Aluminum-based metallic ribbons with the compositions Al₈₆Ni₄Co₄Nd(Sm)₆ and Al₈₆Ni₆Co₂Nd(Sm)₆ were produced by melt spinning. X-ray diffraction characterization showed that the ribbons had an amorphous structure. Their crystallization kinetics were studied by differential scanning calorimetry and their resistivity was measured by a standard four probe method. The Al–Ni–Co–REM ribbons were shown to have a broader temperature range of an amorphous state than do Al–Ni(Co)–REM ternary alloys. We found compositions with an enhanced glass-forming ability.

INTRODUCTION

Aluminum-based amorphous ribbons containing transition metals (TM = Ni or Co) and rare-earth metals (REMs) offer a unique combination of mechanical properties and corrosion resistance [1–5]. If nickel is used as a transition metal, the amorphous alloys possess improved mechanical properties (their tensile strength reaching 1000 MPa) [1]. At the same time, cobalt-containing ribbons demonstrate high corrosion resistance [6]. It is reasonable to expect that combining these elements in amorphous Al–Ni–Co–REM alloys will ensure the formation of metallic glasses with improved mechanical properties and corrosion resistance.

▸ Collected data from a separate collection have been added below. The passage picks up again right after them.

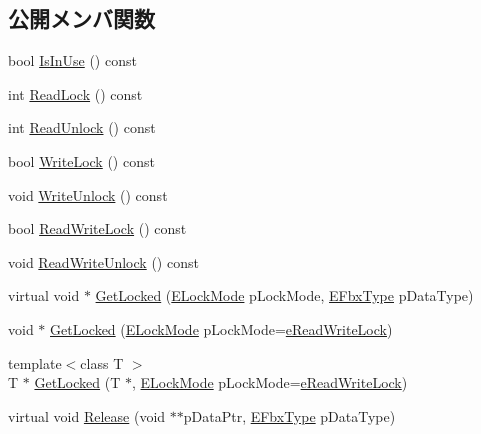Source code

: \subsection*{公開メンバ関数}
\begin{DoxyCompactItemize}
\item 
bool \hyperlink{class_fbx_layer_element_array_a83e174dd9818d314a274bd87f7b9aa38}{Is\+In\+Use} () const
\item 
int \hyperlink{class_fbx_layer_element_array_afb3f283bed4e92d60488f582bd58bf80}{Read\+Lock} () const
\item 
int \hyperlink{class_fbx_layer_element_array_a75a18c8aecb5dc8c68c05c02bd54d7f4}{Read\+Unlock} () const
\item 
bool \hyperlink{class_fbx_layer_element_array_a828b1e27e5025c726bdc15b983522e4e}{Write\+Lock} () const
\item 
void \hyperlink{class_fbx_layer_element_array_a519b1b44abd526e00c6ee9e4f3a38e2d}{Write\+Unlock} () const
\item 
bool \hyperlink{class_fbx_layer_element_array_ab4293e9a5089b1bccdb2843ee6ff30fb}{Read\+Write\+Lock} () const
\item 
void \hyperlink{class_fbx_layer_element_array_a172d8f3872d50f7dfcdfd8f446cdcf3c}{Read\+Write\+Unlock} () const
\item 
virtual void $\ast$ \hyperlink{class_fbx_layer_element_array_a34ac50b866b0615109329c114e612b83}{Get\+Locked} (\hyperlink{class_fbx_layer_element_array_a8968b1fb337f924d0e9ca87302b54d70}{E\+Lock\+Mode} p\+Lock\+Mode, \hyperlink{fbxpropertytypes_8h_a73913a5ddfb20e57c6f25e9e6784bd92}{E\+Fbx\+Type} p\+Data\+Type)
\item 
void $\ast$ \hyperlink{class_fbx_layer_element_array_abd1fe9d5f32d6b07aa451e698a666819}{Get\+Locked} (\hyperlink{class_fbx_layer_element_array_a8968b1fb337f924d0e9ca87302b54d70}{E\+Lock\+Mode} p\+Lock\+Mode=\hyperlink{class_fbx_layer_element_array_a8968b1fb337f924d0e9ca87302b54d70afb510a1a3f85e5a4294bd956f5f936f9}{e\+Read\+Write\+Lock})
\item 
{\footnotesize template$<$class T $>$ }\\T $\ast$ \hyperlink{class_fbx_layer_element_array_a30fa9915279366bc14c76fd656b42d61}{Get\+Locked} (T $\ast$, \hyperlink{class_fbx_layer_element_array_a8968b1fb337f924d0e9ca87302b54d70}{E\+Lock\+Mode} p\+Lock\+Mode=\hyperlink{class_fbx_layer_element_array_a8968b1fb337f924d0e9ca87302b54d70afb510a1a3f85e5a4294bd956f5f936f9}{e\+Read\+Write\+Lock})
\item 
virtual void \hyperlink{class_fbx_layer_element_array_a574fce5860ae84a77c15d18bf3a2cd87}{Release} (void $\ast$$\ast$p\+Data\+Ptr, \hyperlink{fbxpropertytypes_8h_a73913a5ddfb20e57c6f25e9e6784bd92}{E\+Fbx\+Type} p\+Data\+Type)
$$
\end{DoxyCompactItemize}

The purpose of this work is to study how the presence of Nd and Sm and the content of 3d transition metals influence glass formation in Al–Ni–Co–REM alloys (containing 4–6 at % Ni, 2–4 at % Co, and 6 at % Nd or Sm) and their electrical properties.

EXPERIMENTAL

Alloys for amorphous ribbons were prepared by melting starting materials in an induction furnace at 1923 K over a period of 0.5 h under an argon atmosphere. The chemical composition of the alloys was determined on an atomic absorption spectrometer. Amorphous ribbons (2 mm in width and 36–45 μm in thickness) with the compositions Al₈₆Ni₄Co₄Nd₆, Al₈₆Ni₆Co₂Nd₆, Al₈₆Ni₄Co₄Sm₆, and Al₈₆Ni₆Co₂Sm₆ were produced by melt spinning under a controlled inert gas atmosphere. First, we evacuated air from the chamber, and then it was filled with argon to a pressure of 10³ Pa. The melt was superheated to 1500–1523 K in the induction furnace and then jetted onto a water-cooled copper drum.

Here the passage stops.